I've been following a thread on PP where a select group of passages were presented allegedly on the Biblical view of immigration. All of the passages were against oppression of resident aliens (KJV uses the word "sojourners" to describe them). Here's the passages listed in the post:

“He executes justice for the fatherless and the widow, and loves the sojourner, giving him food and clothing. Love the sojourner, therefore, for you were sojourners in the land of Egypt.”
(Deuteronomy 10:18–19 ESV)

“You shall not wrong a sojourner or oppress him, for you were sojourners in the land of Egypt.”
(Exodus 22:21 ESV)

“You shall have the same rule for the sojourner and for the native, for I am the LORD your God.””
(Leviticus 24:22 ESV)

“Thus says the LORD: Do justice and righteousness, and deliver from the hand of the oppressor him who has been robbed. And do no wrong or violence to the resident alien, the fatherless, and the widow, nor shed innocent blood in this place.”
(Jeremiah 22:3 ESV)

As usual on PP, there are significant factors ignored. It's the usual list of social-justice passages, but for some reason is selective. Nobody in the threads interacts with the whole counsel of God. What does the Bible say about immigration?
Exo 12:48 And when a stranger shall sojourn with thee, and will keep the passover to the LORD, let all his males be circumcised, and then let him come near and keep it; and he shall be as one that is born in the land: for no uncircumcised person shall eat thereof.
Let's ignore for the moment what would motivate someone who is doing a lookup of the passages on how aliens should be treated to ignore this and many similar passages. What does this passage itself say?

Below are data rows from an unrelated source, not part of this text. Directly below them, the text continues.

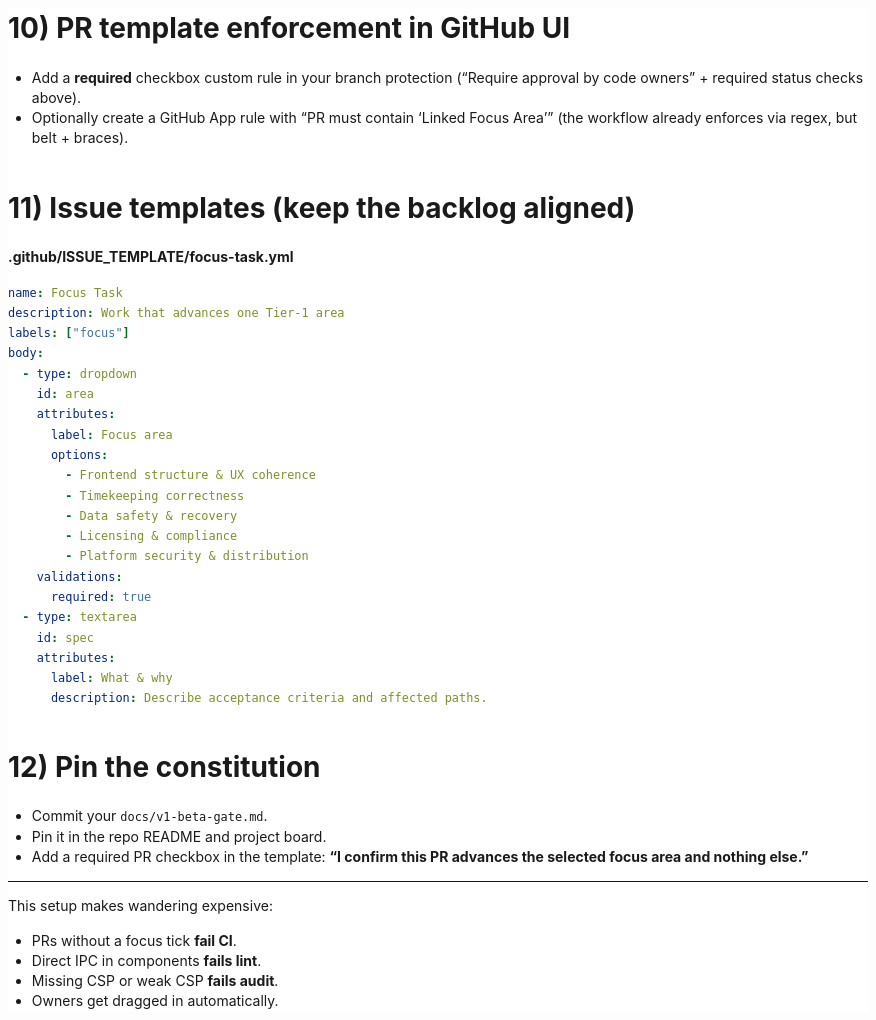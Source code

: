 # 10) PR template enforcement in GitHub UI

* Add a **required** checkbox custom rule in your branch protection (“Require approval by code owners” + required status checks above).
* Optionally create a GitHub App rule with “PR must contain ‘Linked Focus Area’” (the workflow already enforces via regex, but belt + braces).

# 11) Issue templates (keep the backlog aligned)

**.github/ISSUE\_TEMPLATE/focus-task.yml**

```yaml
name: Focus Task
description: Work that advances one Tier-1 area
labels: ["focus"]
body:
  - type: dropdown
    id: area
    attributes:
      label: Focus area
      options:
        - Frontend structure & UX coherence
        - Timekeeping correctness
        - Data safety & recovery
        - Licensing & compliance
        - Platform security & distribution
    validations:
      required: true
  - type: textarea
    id: spec
    attributes:
      label: What & why
      description: Describe acceptance criteria and affected paths.
```

# 12) Pin the constitution

* Commit your `docs/v1-beta-gate.md`.
* Pin it in the repo README and project board.
* Add a required PR checkbox in the template: **“I confirm this PR advances the selected focus area and nothing else.”**

---

This setup makes wandering expensive:

* PRs without a focus tick **fail CI**.
* Direct IPC in components **fails lint**.
* Missing CSP or weak CSP **fails audit**.
* Owners get dragged in automatically.


[^rdate-policy]: `RDATE` support is explicitly deferred until after v1. Refer to [`docs/rdate-policy.md`](./rdate-policy.md) for the full scope rationale and follow-up plan.
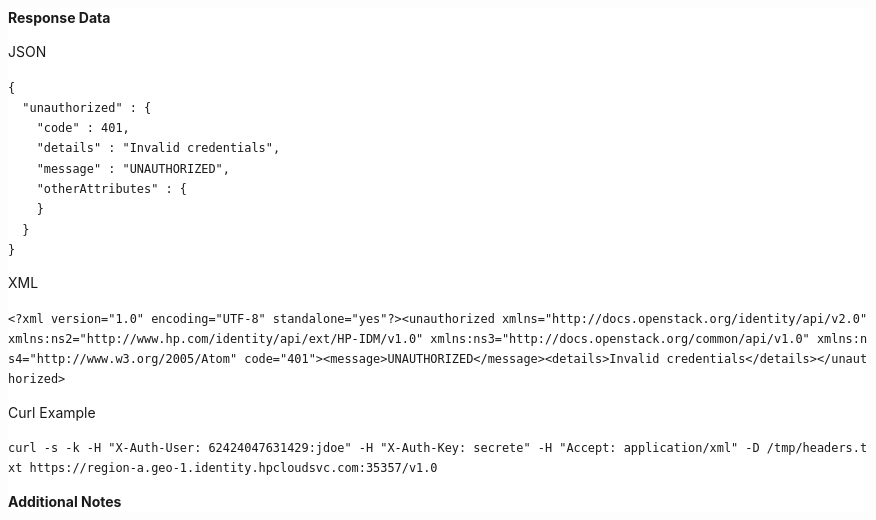 
**Response Data**

JSON

```
{
  "unauthorized" : {
    "code" : 401,
    "details" : "Invalid credentials",
    "message" : "UNAUTHORIZED",
    "otherAttributes" : {
    }
  }
}
```

XML

```
<?xml version="1.0" encoding="UTF-8" standalone="yes"?><unauthorized xmlns="http://docs.openstack.org/identity/api/v2.0" xmlns:ns2="http://www.hp.com/identity/api/ext/HP-IDM/v1.0" xmlns:ns3="http://docs.openstack.org/common/api/v1.0" xmlns:ns4="http://www.w3.org/2005/Atom" code="401"><message>UNAUTHORIZED</message><details>Invalid credentials</details></unauthorized>
```

Curl Example

```
curl -s -k -H "X-Auth-User: 62424047631429:jdoe" -H "X-Auth-Key: secrete" -H "Accept: application/xml" -D /tmp/headers.txt https://region-a.geo-1.identity.hpcloudsvc.com:35357/v1.0
```

**Additional Notes**


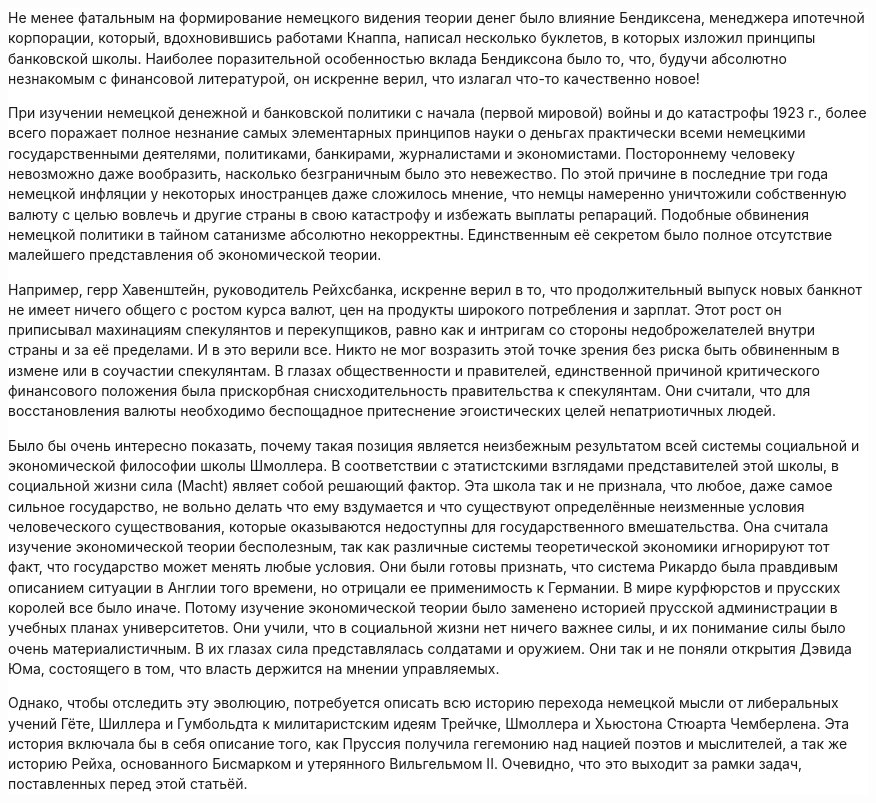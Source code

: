 Не менее фатальным на формирование немецкого видения теории денег было
влияние Бендиксена, менеджера ипотечной корпорации, который,
вдохновившись работами Кнаппа, написал несколько буклетов, в которых
изложил принципы банковской школы. Наиболее поразительной особенностью
вклада Бендиксона было то, что, будучи абсолютно незнакомым с финансовой
литературой, он искренне верил, что излагал что-то качественно новое!

При изучении немецкой денежной и банковской политики с начала (первой
мировой) войны и до катастрофы 1923 г., более всего поражает полное
незнание самых элементарных принципов науки о деньгах практически всеми
немецкими государственными деятелями, политиками, банкирами,
журналистами и экономистами. Постороннему человеку невозможно даже
вообразить, насколько безграничным было это невежество. По этой причине
в последние три года немецкой инфляции у некоторых иностранцев даже
сложилось мнение, что немцы намеренно уничтожили собственную валюту с
целью вовлечь и другие страны в свою катастрофу и избежать выплаты
репараций. Подобные обвинения немецкой политики в тайном сатанизме
абсолютно некорректны. Единственным её секретом было полное отсутствие
малейшего представления об экономической теории.

Например, герр Хавенштейн, руководитель Рейхсбанка, искренне верил в то,
что продолжительный выпуск новых банкнот не имеет ничего общего с ростом
курса валют, цен на продукты широкого потребления и зарплат. Этот рост
он приписывал махинациям спекулянтов и перекупщиков, равно как и
интригам со стороны недоброжелателей внутри страны и за её пределами. И
в это верили все. Никто не мог возразить этой точке зрения без риска
быть обвиненным в измене или в соучастии спекулянтам. В глазах
общественности и правителей, единственной причиной критического
финансового положения была прискорбная снисходительность правительства к
спекулянтам. Они считали, что для восстановления валюты необходимо
беспощадное притеснение эгоистических целей непатриотичных людей.

Было бы очень интересно показать, почему такая позиция является
неизбежным результатом всей системы социальной и экономической философии
школы Шмоллера. В соответствии с этатистскими взглядами представителей
этой школы, в социальной жизни сила (Macht) являет собой решающий
фактор. Эта школа так и не признала, что любое, даже самое сильное
государство, не вольно делать что ему вздумается и что существуют
определённые неизменные условия человеческого существования, которые
оказываются недоступны для государственного вмешательства. Она считала
изучение экономической теории бесполезным, так как различные системы
теоретической экономики игнорируют тот факт, что государство может
менять любые условия. Они были готовы признать, что система Рикардо была
правдивым описанием ситуации в Англии того времени, но отрицали ее
применимость к Германии. В мире курфюрстов и прусских королей все было
иначе. Потому изучение экономической теории было заменено историей
прусской администрации в учебных планах университетов. Они учили, что в
социальной жизни нет ничего важнее силы, и их понимание силы было очень
материалистичным. В их глазах сила представлялась солдатами и оружием.
Они так и не поняли открытия Дэвида Юма, состоящего в том, что власть
держится на мнении управляемых.

Однако, чтобы отследить эту эволюцию, потребуется описать всю историю
перехода немецкой мысли от либеральных учений Гёте, Шиллера и Гумбольдта
к милитаристским идеям Трейчке, Шмоллера и Хьюстона Стюарта Чемберлена.
Эта история включала бы в себя описание того, как Пруссия получила
гегемонию над нацией поэтов и мыслителей, а так же историю Рейха,
основанного Бисмарком и утерянного Вильгельмом II. Очевидно, что это
выходит за рамки задач, поставленных перед этой статьёй.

It says that to be a sojourner in the land of Israel one is required to obey the Jewish Law, including observing Passover. Is this an isolated passage? No, there are quite a few passages which show that the sojourner was more than a stranger in the land - he was a convert to the Jewish faith. Here's another passage:
Lev 17:10 And whatsoever man there be of the house of Israel, or of the strangers that sojourn among you, that eateth any manner of blood; I will even set my face against that soul that eateth blood, and will cut him off from among his people.
Here is perhaps an even stronger passage (if there's something stronger than the death penalty in the previous verse):
Lev 20:2 Again, thou shalt say to the children of Israel, Whosoever he be of the children of Israel, or of the strangers that sojourn in Israel, that giveth any of his seed unto Molech; he shall surely be put to death: the people of the land shall stone him with stones.
And also,
Lev 16:29 And this shall be a statute for ever unto you: that in the seventh month, on the tenth day of the month, ye shall afflict your souls, and do no work at all, whether it be one of your own country, or a stranger that sojourneth among you:
If someone was residing in Israel they had to obey the religious laws of the land. How does that relate to our situation as citizens of a secular state? If anything, if America is a Christian country (a crucial subject now in debate) then there could be a requirement that someone applying to come to the USA must share the national faith.

If the USA is not a Christian nation, then why appeal to the Old Testament as a model for our country? It seems that selective eisegesis (reading into rather than out of the text) is once again at work on the PP.